→ **EXERCISE DATA**:

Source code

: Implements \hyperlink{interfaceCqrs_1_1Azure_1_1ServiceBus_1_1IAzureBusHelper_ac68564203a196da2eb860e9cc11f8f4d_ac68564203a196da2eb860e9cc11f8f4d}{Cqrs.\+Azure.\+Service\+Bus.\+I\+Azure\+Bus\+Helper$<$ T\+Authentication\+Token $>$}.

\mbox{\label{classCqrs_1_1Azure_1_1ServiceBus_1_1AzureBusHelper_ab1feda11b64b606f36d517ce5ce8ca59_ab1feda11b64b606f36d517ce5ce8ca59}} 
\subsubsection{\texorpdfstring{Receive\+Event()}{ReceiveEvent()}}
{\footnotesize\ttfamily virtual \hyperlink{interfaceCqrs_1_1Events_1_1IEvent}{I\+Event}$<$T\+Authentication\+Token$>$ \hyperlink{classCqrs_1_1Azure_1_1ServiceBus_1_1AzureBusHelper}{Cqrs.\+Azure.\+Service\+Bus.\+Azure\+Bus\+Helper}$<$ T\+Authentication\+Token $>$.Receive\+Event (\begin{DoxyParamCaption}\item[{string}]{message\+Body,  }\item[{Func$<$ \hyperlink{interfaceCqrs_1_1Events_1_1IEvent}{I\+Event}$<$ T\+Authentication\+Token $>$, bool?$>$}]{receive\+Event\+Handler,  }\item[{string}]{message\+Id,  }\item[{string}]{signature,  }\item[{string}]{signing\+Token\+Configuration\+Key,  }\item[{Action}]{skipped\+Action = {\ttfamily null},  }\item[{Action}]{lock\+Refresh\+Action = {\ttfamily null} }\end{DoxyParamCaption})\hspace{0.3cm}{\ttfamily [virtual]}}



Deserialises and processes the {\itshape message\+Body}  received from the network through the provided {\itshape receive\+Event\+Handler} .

→ **WHAT IS EXPECTED**:
Nothing in the material above may be skipped, so reproduce it all exactly.

→ **ANSWER TO THE EXERCISE**:
Source code

: Implements \hyperlink{interfaceCqrs_1_1Azure_1_1ServiceBus_1_1IAzureBusHelper_ac68564203a196da2eb860e9cc11f8f4d_ac68564203a196da2eb860e9cc11f8f4d}{Cqrs.\+Azure.\+Service\+Bus.\+I\+Azure\+Bus\+Helper$<$ T\+Authentication\+Token $>$}.

\mbox{\label{classCqrs_1_1Azure_1_1ServiceBus_1_1AzureBusHelper_ab1feda11b64b606f36d517ce5ce8ca59_ab1feda11b64b606f36d517ce5ce8ca59}} 
\subsubsection{\texorpdfstring{Receive\+Event()}{ReceiveEvent()}}
{\footnotesize\ttfamily virtual \hyperlink{interfaceCqrs_1_1Events_1_1IEvent}{I\+Event}$<$T\+Authentication\+Token$>$ \hyperlink{classCqrs_1_1Azure_1_1ServiceBus_1_1AzureBusHelper}{Cqrs.\+Azure.\+Service\+Bus.\+Azure\+Bus\+Helper}$<$ T\+Authentication\+Token $>$.Receive\+Event (\begin{DoxyParamCaption}\item[{string}]{message\+Body,  }\item[{Func$<$ \hyperlink{interfaceCqrs_1_1Events_1_1IEvent}{I\+Event}$<$ T\+Authentication\+Token $>$, bool?$>$}]{receive\+Event\+Handler,  }\item[{string}]{message\+Id,  }\item[{string}]{signature,  }\item[{string}]{signing\+Token\+Configuration\+Key,  }\item[{Action}]{skipped\+Action = {\ttfamily null},  }\item[{Action}]{lock\+Refresh\+Action = {\ttfamily null} }\end{DoxyParamCaption})\hspace{0.3cm}{\ttfamily [virtual]}}



Deserialises and processes the {\itshape message\+Body}  received from the network through the provided {\itshape receive\+Event\+Handler} .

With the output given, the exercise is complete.